15 Apr 2005
A prototype laser fridge cools to a record low temperature of 208 K.
The development of compact laser-powered refrigerators that can cool to cryogenic temperatures has taken a leap forward thanks to record-breaking research in the US. Scientists at Los Alamos National Laboratory in New Mexico have cooled a small bar of ytterbium-doped fluoride glass to a temperature of 208 K (-65 °C) using nothing but laser light -- a new record for optical refrigeration (Applied Physics Letters 86 154107).
“Our goal is to develop laser-driven cryogenic refrigerators -- rugged, all solid-state devices which would be compact and have no vibration,” said Richard Epstein, leader of the Los Alamos research team. “The early applications for such laser refrigerators could be to cool IR [infrared] instruments on satellites or high-temperature superconductor electronics, for example.”
The principle of optical refrigeration is beautifully simple. A suitable material is pumped with laser light which is absorbed and then emitted as fluorescence. However, if the energy of the fluorescence photons is slightly larger than the pump photons then there is a net energy loss. This is compensated by the absorption of thermal energy from the material and it gets colder.
For the scheme to work it is important to use a material which has appropriately spaced energy levels and to date the favourite choice is a fluoride glass called ZBLAN which is doped with a rare earth.
The Los Alamos prototype optical fridge consists of a 8 mm long, 8 mm diameter cylinder of Yb-doped ZBLAN glass which is housed in a matchbox sized vacuum chamber. Both end-faces of the glass cylinder are coated with a dielectric mirror and one features a 1 mm diameter pinhole to admit the cooling laser beam.
When the team pumped it with up to 11 W of 1.02 µm light from a diode-pumped Yb:YAG laser the glass started to cool and after about 2 h reached the record-breaking temperature of 208 K.
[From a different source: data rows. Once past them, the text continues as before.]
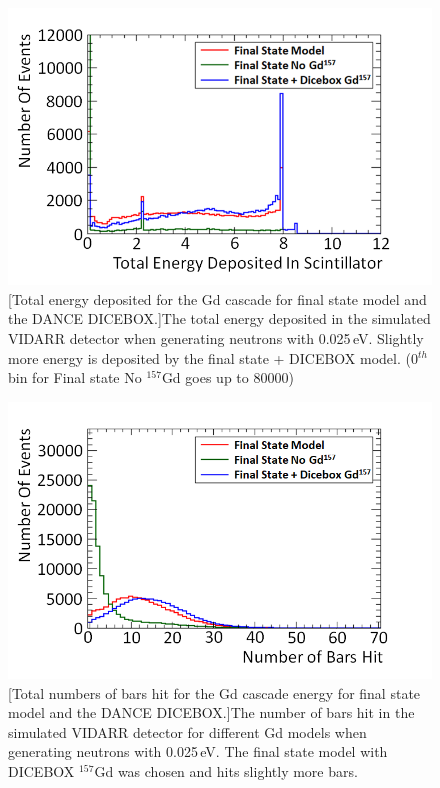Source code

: \begin{figure}[!h]
\centering
\begin{minipage}{.45\textwidth}
  \centering
  \includegraphics[width=\linewidth]{Chapter4/Figs/Raster/finalStateAndDiceBoxBarsDepositedEnergyMedText.png}
  [Total energy deposited for the Gd cascade for final state model and the DANCE DICEBOX.]{The total energy deposited in the simulated VIDARR detector when generating neutrons with 0.025\,eV. Slightly more energy is deposited by the final state + DICEBOX model. (0$^{th}$ bin for Final state No $^{157}$Gd goes up to 80000)} 
  \label{fig:finalStateAndDiceBoxBarsDepositedEnergy}
\end{minipage}%
\qquad
\begin{minipage}{.45\textwidth}
  \centering
  \includegraphics[width=\linewidth]{Chapter4/Figs/Raster/finalStateAndDiceBoxBarsHitMedText.png} 
  [Total numbers of bars hit for the Gd cascade energy for final state model and the DANCE DICEBOX.]{The number of bars hit in the simulated VIDARR detector for different Gd models when generating neutrons with 0.025\,eV. The final state model with DICEBOX $^{157}$Gd was chosen and hits slightly more bars.}
  \vspace{0.478cm} %
  \label{fig:numberOfBarsHitCascadeFinalStateDicebox}
\end{minipage}
\end{figure}


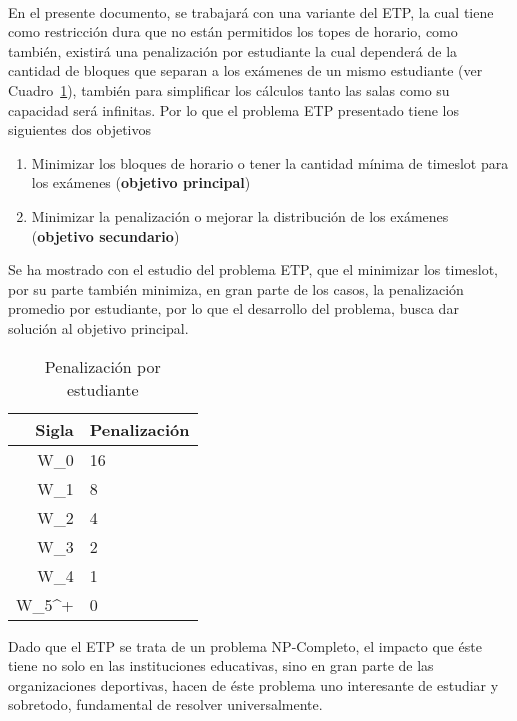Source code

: \begin{itemize}
\end{itemize}
\\
En el presente documento, se trabajará con una variante del ETP, la cual tiene como restricción dura que no están permitidos los topes de horario, como también, existirá una penalización por estudiante la cual dependerá de la cantidad de bloques que separan a los exámenes de un mismo estudiante (ver Cuadro~\ref{tab:Penalizaciones}), también para simplificar los cálculos tanto las salas como su capacidad será infinitas. Por lo que el problema ETP presentado tiene los siguientes dos objetivos
\begin{center}
    \begin{enumerate}
    \item Minimizar los bloques de horario o tener la cantidad mínima de timeslot para los exámenes (\textbf{objetivo principal})
    \item Minimizar la penalización o mejorar la distribución de los exámenes (\textbf{objetivo secundario})
\end{enumerate}
\end{center}

Se ha mostrado con el estudio del problema ETP, que el minimizar los timeslot, por su parte también minimiza, en gran parte de los casos, la penalización promedio por estudiante, por lo que el desarrollo del problema, busca dar solución al objetivo principal.

\begin{table}[]
    \begin{center}
        \begin{tabular}{| r | l| }
        \hline
        \textbf{Sigla} & \textbf{Penalización} \\ \hline \hline
        W_0 & 16  \\ \hline
        W_1 & 8  \\ \hline
        W_2 & 4  \\ \hline
        W_3 & 2  \\ \hline
        W_4 & 1  \\ \hline
        W_5^+ & 0  \\ \hline
        \end{tabular}
        \caption{Penalización por estudiante \cite{Cita1}}
        \label{tab:Penalizaciones}
    \end{center}
\end{table}

\vspace{2mm}
Dado que el ETP se trata de un problema NP-Completo, el impacto que éste tiene no solo en las instituciones educativas, sino en gran parte de las organizaciones deportivas, hacen de éste problema uno interesante de estudiar y sobretodo, fundamental de resolver universalmente.

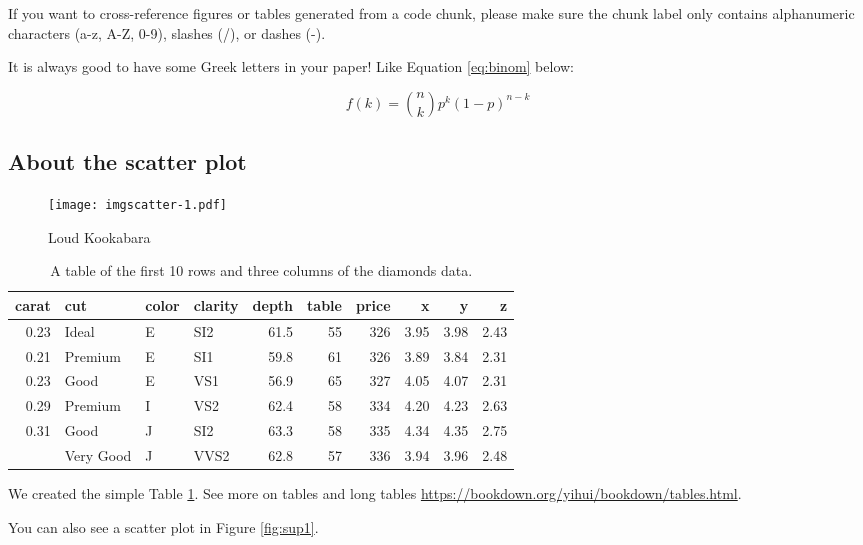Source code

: \documentclass[12pt,]{article}
\begin{document}
If you want to cross-reference figures or tables generated from a code
chunk, please make sure the chunk label only contains alphanumeric
characters (a-z, A-Z, 0-9), slashes (/), or dashes (-).

It is always good to have some Greek letters in your paper! Like
Equation \eqref{eq:binom} below:

\begin{equation} 
  f\left(k\right) = \binom{n}{k} p^k\left(1-p\right)^{n-k}
  \label{eq:binom}
\end{equation}

\subsection{About the scatter plot}\label{about-the-scatter-plot}

\begin{figure}
\centering
\texttt{[image: imgscatter-1.pdf]}
\caption{\label{fig:scatter}Loud Kookabara}
\end{figure}

\begin{table}[t]

\caption{\label{tab:tree-diamonds}A table of the first 10 rows and three columns of the diamonds data.}
\centering
\begin{tabular}{rlllrrrrrr}
\toprule
carat & cut & color & clarity & depth & table & price & x & y & z\\
\midrule
0.23 & Ideal & E & SI2 & 61.5 & 55 & 326 & 3.95 & 3.98 & 2.43\\
0.21 & Premium & E & SI1 & 59.8 & 61 & 326 & 3.89 & 3.84 & 2.31\\
0.23 & Good & E & VS1 & 56.9 & 65 & 327 & 4.05 & 4.07 & 2.31\\
0.29 & Premium & I & VS2 & 62.4 & 58 & 334 & 4.20 & 4.23 & 2.63\\
0.31 & Good & J & SI2 & 63.3 & 58 & 335 & 4.34 & 4.35 & 2.75\\
\addlinespace
0.24 & Very Good & J & VVS2 & 62.8 & 57 & 336 & 3.94 & 3.96 & 2.48\\
\bottomrule
\end{tabular}
\end{table}

We created the simple Table \ref{tab:tree-diamonds}. See more on tables
and long tables \url{https://bookdown.org/yihui/bookdown/tables.html}.

You can also see a scatter plot in Figure \ref{fig:sup1}.
\end{document}
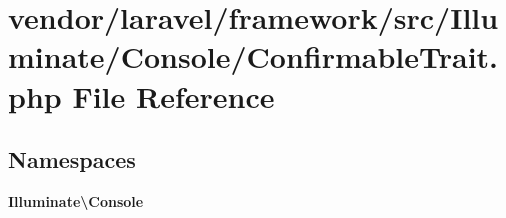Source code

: \section{vendor/laravel/framework/src/\+Illuminate/\+Console/\+Confirmable\+Trait.php File Reference}
\label{_confirmable_trait_8php}
\subsection*{Namespaces}
\begin{DoxyCompactItemize}
\item 
 {\bf Illuminate\textbackslash{}\+Console}
\end{DoxyCompactItemize}
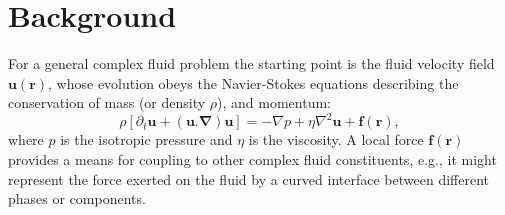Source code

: \section{Background}\label{ch14:sec:background}



For a general complex fluid problem the starting point is the
fluid velocity field $\mathbf{u}(\mathbf{r})$, whose evolution
obeys the Navier-Stokes equations describing the conservation of mass
(or density $\rho$), and momentum:
\begin{equation}
\rho  [ \partial_t \mathbf{u} + (\mathbf{u}.\mathbf{\nabla})\mathbf{u} ]
= -\nabla p + \eta \nabla^2 \mathbf{u} + \mathbf{f}(\mathbf{r}),
\end{equation}
where $p$ is the isotropic pressure and $\eta$ is the viscosity.
A local force $\mathbf{f}(\mathbf{r})$ provides a means for coupling
to other complex fluid constituents, e.g., it might represent the force
exerted on the fluid by a curved interface between different phases or
components.

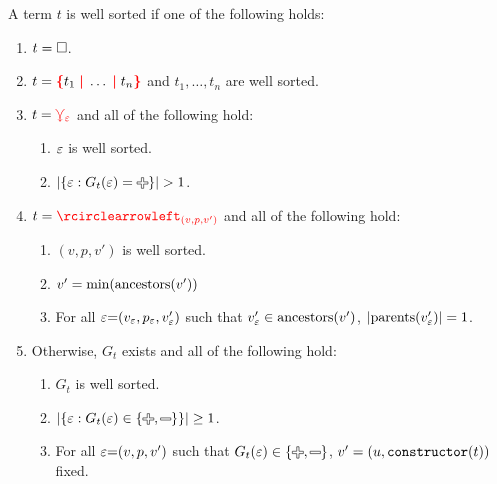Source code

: \begin{definition}
  A term $t$ is well sorted if one of the following holds:
  \begin{enumerate}
    \item $t = \square$.
    \item $t = \conflictHole{t_1, \ldots, t_n}$ and $t_1, \ldots, t_n$ are well sorted.
    \item $t = \textcolor{red}{\curlyveedownarrow_{\varepsilon}}$ and all of the following hold:
      \begin{enumerate}
        \item $\varepsilon$ is well sorted.
        \item
          $\SizeOf{\SetOf{\e \SuchThat{G_t(\e) = \Plus}}} > 1$.
      \end{enumerate}
    \item $t = \cycleVertex{(v, p, v')}$ and all of the following hold:
      \begin{enumerate}
        \item $(v, p, v')$ is well sorted.
        \item $v' = \operatorname{\text{min}}\mathopen{}\left(\operatorname{\text{ancestors}}\mathopen{}\left(v'\right)\mathclose{}\right)\mathclose{}$
        \item
          For all $\varepsilon{=}(v_{\varepsilon}, p_{\varepsilon}, v_{\varepsilon}')$
          such that $v_{\varepsilon}' \in \operatorname{\text{ancestors}}\mathopen{}\left(v'\right)\mathclose{}$,
          $\left\lvert\operatorname{\text{parents}}\mathopen{}\left(v_{\varepsilon}'\right)\mathclose{}\right\rvert = 1$.
      \end{enumerate}
    \item Otherwise, $G_t$ exists and all of the following hold:
    \begin{enumerate}
      \item
      $G_t$ is well sorted.
      \item
      $\SizeOf{\SetOf{\e \SuchThat{G_t(\e) \in \SetOf{\Plus, \Minus}}}} \geq 1$.
    \item
      For all $\varepsilon{=}(v, p, v')$ such that $G_t(\e) \in \SetOf{\Plus, \Minus}$,
      $v' = (u, \operatorname{\texttt{constructor}}\mathopen{}\left(t\right)\mathclose{})$ fixed.
    \end{enumerate}
  \end{enumerate}
\end{definition}

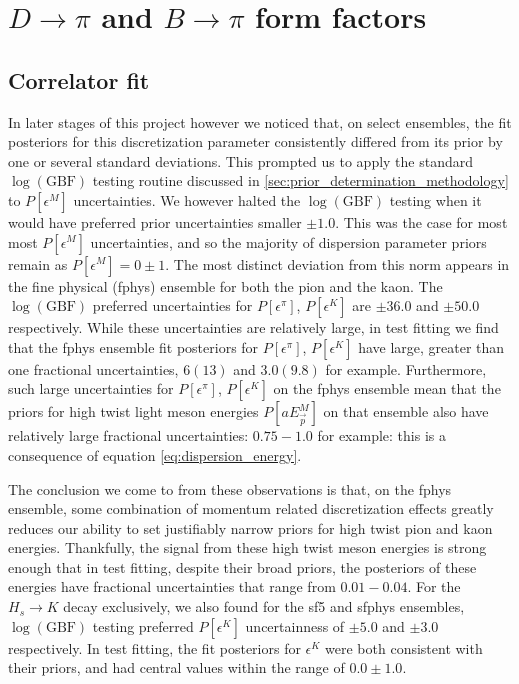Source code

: \chapter{$D \rightarrow \pi$ and $B \rightarrow \pi$ form factors}\label{cha:DBtopi}

\section{Correlator fit}\label{sec:Hpi_corrfuncs}
In later stages of this project however we noticed that, on select ensembles, the fit posteriors for this discretization parameter consistently differed from its prior by one or several standard deviations.  This prompted us to apply the standard $\log(\mathrm{GBF})$ testing routine discussed in \ref{sec:prior_determination_methodology} to $P[\epsilon^M]$ uncertainties.  We however halted the $\log(\mathrm{GBF})$ testing when it would have preferred prior uncertainties smaller $\pm1.0$.  This was the case for most most $P[\epsilon^M]$ uncertainties, and so the majority of dispersion parameter priors remain as $P[\epsilon^M] = 0\pm1$.  The most distinct deviation from this norm appears in the fine physical (fphys) ensemble for both the pion and the kaon.  The $\log(\mathrm{GBF})$ preferred uncertainties for $P[\epsilon^{\pi}]$, $P[\epsilon^{K}]$ are $\pm 36.0$ and $\pm50.0$ respectively.  While these uncertainties are relatively large, in test fitting we find that the fphys ensemble fit posteriors for $P[\epsilon^{\pi}]$, $P[\epsilon^{K}]$ have large, greater than one fractional uncertainties, $6(13)$ and $3.0(9.8)$ for example.  Furthermore, such large uncertainties for $P[\epsilon^{\pi}]$, $P[\epsilon^{K}]$ on the fphys ensemble mean that the priors for high twist light meson energies $P[aE^M_{\vec{p}}]$ on that ensemble also have relatively large fractional uncertainties: $0.75-1.0$ for example: this is a consequence of equation \ref{eq:dispersion_energy}.  

The conclusion we come to from these observations is that, on the fphys ensemble, some combination of momentum related discretization effects greatly reduces our ability to set justifiably narrow priors for high twist pion and kaon energies.  Thankfully, the signal from these high twist meson energies is strong enough that in test fitting, despite their broad priors, the posteriors of these energies have fractional uncertainties that range from $0.01-0.04$.  For the $H_s\rightarrow K$ decay exclusively, we also found for the sf5 and sfphys ensembles, $\log(\mathrm{GBF})$ testing preferred $P[\epsilon^{K}]$ uncertainness of $\pm5.0$ and $\pm3.0$ respectively.  In test fitting, the fit posteriors for $\epsilon^{K}$ were both consistent with their priors, and had central values within the range of $0.0\pm1.0$.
What’s more, Epstein is confident that even lower temperatures could be possible. “With the ytterbium-doped materials that we are using, I expect that we will be able to get below 100 K and theoretically 50 K is possible,” he told Optics.org. “The cooling of the rare-earth doped materials is limited by their purity [impurities quench the fluorescence]. We are setting up a glass-production facility to make ultrapure glass that should cool much better.”